[Source texts of formatted documents]
▼

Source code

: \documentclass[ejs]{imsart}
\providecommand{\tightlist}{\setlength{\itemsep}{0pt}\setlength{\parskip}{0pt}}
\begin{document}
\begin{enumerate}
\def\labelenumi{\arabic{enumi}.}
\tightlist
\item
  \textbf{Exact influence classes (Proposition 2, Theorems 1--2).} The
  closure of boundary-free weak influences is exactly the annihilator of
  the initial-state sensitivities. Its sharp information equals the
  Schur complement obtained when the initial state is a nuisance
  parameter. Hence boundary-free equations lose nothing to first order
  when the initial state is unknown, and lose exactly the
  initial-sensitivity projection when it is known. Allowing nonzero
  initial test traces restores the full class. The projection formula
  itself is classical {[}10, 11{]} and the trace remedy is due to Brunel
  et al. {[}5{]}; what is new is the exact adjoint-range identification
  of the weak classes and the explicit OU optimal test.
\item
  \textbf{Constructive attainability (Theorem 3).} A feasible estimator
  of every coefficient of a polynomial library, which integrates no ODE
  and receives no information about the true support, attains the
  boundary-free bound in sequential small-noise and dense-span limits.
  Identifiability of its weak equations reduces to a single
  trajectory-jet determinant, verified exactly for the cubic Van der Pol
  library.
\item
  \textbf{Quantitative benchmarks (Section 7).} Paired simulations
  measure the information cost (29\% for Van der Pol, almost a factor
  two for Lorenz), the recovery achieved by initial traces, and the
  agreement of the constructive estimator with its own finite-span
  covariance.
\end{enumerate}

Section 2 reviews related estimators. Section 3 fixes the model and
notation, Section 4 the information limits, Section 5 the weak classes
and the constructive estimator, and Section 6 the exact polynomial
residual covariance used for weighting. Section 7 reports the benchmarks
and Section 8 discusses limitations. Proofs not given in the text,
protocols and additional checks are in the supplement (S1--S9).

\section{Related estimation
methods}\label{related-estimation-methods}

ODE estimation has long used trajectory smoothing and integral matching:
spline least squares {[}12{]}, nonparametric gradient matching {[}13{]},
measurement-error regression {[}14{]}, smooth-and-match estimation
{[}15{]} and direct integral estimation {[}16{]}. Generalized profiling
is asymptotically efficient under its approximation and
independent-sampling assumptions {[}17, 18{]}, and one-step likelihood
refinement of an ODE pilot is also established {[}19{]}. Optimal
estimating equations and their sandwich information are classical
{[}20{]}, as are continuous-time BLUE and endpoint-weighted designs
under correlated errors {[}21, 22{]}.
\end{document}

▲

> [WHAT YOU HAVE TO DO]: Starting with the first line of the entries and ending with the line that has "initial-sensitivity projection when", copy each line exactly and add nothing.

> [SOLUTION TO THIS PROBLEM]:
Source code

: \documentclass[ejs]{imsart}
\providecommand{\tightlist}{\setlength{\itemsep}{0pt}\setlength{\parskip}{0pt}}
\begin{document}
\begin{enumerate}
\def\labelenumi{\arabic{enumi}.}
\tightlist
\item
  \textbf{Exact influence classes (Proposition 2, Theorems 1--2).} The
  closure of boundary-free weak influences is exactly the annihilator of
  the initial-state sensitivities. Its sharp information equals the
  Schur complement obtained when the initial state is a nuisance
  parameter. Hence boundary-free equations lose nothing to first order
  when the initial state is unknown, and lose exactly the
  initial-sensitivity projection when it is known. Allowing nonzero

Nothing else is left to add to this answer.